We can't see--nor can the Census numbers fully show--the many ways that people are connected beyond established racial categories because of who they consider family, or because of who they love.

Still, I understood that as president--with a myriad of pressing issues and the reality of sound bite journalism--Obama could not be the leading voice in shaping the discussion about the mixed-race experience. But then yesterday, as I listened to President Obama's last White House press conference, I suddenly felt hopeful that now--out of office--he might tackle the task.

It was a throwaway line near the press conference's end that made my ears perk up.

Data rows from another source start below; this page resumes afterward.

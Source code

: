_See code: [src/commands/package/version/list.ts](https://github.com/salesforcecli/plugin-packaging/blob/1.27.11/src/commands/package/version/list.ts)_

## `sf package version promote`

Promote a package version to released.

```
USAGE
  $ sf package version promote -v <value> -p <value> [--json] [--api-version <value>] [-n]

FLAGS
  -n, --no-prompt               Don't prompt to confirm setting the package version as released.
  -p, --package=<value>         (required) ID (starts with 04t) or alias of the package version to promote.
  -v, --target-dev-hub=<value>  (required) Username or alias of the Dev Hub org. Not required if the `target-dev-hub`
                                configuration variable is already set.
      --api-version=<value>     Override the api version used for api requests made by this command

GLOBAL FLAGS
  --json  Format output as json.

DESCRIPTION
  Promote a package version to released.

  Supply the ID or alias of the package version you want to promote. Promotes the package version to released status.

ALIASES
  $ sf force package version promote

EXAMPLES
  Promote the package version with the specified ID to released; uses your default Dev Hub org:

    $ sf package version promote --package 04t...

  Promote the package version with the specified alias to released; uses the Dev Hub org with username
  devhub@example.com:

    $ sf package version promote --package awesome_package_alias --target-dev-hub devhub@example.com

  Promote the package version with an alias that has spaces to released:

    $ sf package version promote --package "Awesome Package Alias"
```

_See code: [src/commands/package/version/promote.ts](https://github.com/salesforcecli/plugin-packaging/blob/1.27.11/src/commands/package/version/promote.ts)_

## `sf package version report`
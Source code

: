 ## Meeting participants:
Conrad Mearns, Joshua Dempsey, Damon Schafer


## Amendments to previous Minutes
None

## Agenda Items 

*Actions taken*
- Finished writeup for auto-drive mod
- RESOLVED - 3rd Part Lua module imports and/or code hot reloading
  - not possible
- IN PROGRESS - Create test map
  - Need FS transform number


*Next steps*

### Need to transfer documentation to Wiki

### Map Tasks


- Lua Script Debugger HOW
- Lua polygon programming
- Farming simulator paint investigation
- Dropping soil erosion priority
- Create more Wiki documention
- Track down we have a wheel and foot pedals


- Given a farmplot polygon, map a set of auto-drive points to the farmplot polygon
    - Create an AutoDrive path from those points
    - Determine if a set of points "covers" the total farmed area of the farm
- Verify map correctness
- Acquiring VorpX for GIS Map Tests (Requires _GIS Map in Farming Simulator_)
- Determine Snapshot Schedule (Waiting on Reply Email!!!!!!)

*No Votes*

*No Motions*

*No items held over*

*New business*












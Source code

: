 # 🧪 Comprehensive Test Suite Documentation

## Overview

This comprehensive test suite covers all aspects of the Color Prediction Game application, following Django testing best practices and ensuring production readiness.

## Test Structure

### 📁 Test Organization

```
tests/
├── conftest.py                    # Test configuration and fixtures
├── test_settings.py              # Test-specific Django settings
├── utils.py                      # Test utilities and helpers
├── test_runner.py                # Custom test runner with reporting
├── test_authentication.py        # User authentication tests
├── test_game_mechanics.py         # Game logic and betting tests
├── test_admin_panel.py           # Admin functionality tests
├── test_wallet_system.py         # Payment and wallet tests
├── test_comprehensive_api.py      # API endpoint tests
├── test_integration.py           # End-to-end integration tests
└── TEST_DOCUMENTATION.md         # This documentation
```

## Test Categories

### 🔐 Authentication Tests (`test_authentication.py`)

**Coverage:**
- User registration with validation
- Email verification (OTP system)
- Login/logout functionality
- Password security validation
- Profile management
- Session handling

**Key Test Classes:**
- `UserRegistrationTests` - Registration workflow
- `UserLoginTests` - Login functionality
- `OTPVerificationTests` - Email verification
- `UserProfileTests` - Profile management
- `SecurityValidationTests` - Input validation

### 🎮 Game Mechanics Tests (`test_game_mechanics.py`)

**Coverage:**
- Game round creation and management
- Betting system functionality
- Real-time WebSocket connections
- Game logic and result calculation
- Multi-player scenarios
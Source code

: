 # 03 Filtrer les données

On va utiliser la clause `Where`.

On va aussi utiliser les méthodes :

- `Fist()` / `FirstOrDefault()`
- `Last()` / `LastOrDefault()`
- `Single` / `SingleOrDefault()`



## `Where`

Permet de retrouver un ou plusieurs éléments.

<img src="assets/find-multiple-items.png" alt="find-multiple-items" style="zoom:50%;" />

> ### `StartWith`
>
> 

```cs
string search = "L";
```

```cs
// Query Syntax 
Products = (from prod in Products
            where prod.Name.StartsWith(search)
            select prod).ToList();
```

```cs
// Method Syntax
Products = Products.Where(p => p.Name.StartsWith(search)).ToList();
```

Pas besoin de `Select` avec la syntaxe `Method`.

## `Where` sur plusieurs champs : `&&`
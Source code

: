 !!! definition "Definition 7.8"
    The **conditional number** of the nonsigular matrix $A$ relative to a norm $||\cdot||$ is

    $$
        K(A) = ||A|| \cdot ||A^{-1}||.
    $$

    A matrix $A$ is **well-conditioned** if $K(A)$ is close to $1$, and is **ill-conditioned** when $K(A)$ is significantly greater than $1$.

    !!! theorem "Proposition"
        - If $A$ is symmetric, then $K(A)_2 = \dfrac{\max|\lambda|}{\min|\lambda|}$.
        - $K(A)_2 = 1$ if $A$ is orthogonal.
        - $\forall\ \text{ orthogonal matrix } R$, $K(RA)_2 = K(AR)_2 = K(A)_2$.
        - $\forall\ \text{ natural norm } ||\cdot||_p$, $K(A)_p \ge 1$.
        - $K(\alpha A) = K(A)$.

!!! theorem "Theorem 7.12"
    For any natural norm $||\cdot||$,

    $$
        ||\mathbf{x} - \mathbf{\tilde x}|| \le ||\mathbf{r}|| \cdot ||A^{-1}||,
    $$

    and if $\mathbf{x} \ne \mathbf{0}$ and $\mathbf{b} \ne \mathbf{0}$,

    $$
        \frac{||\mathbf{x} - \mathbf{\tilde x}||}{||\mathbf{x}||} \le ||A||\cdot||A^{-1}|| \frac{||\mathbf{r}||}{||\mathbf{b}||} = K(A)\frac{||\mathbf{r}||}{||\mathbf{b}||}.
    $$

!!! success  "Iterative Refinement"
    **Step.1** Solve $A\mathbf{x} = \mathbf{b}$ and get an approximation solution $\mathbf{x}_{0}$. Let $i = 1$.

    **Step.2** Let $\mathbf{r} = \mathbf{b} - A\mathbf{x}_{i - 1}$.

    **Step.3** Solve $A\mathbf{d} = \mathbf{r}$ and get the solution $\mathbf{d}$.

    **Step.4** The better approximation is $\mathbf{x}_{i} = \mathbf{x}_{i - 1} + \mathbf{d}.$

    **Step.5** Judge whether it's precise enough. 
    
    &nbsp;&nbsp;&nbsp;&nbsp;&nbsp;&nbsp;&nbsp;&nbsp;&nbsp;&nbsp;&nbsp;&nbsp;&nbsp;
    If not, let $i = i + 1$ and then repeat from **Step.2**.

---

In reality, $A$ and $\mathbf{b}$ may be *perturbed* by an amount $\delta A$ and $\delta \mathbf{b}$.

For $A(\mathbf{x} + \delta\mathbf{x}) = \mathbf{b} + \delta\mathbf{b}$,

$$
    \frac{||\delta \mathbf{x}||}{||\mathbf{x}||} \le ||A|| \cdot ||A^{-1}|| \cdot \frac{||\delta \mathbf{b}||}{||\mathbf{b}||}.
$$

When asked whether he thought there would be another black president, Obama said that America should expect that "people of merit [would] rise up from every race, faith, [and] corner of this country" and that in the future, we would see that there would be not only a female president, but presidents who are Jewish, Latino and Hindu. And then he added:

"I suspect we'll have a whole bunch of mixed up presidents at some point [and] that nobody really knows what to call them," he said. "And that's fine."

I suspect that our first black President is right.

And it may also be true that one day Obama will be included in the long list of "mixed up presidents" as well. But we will still certainly know what to call Obama because the term that fits him best is great.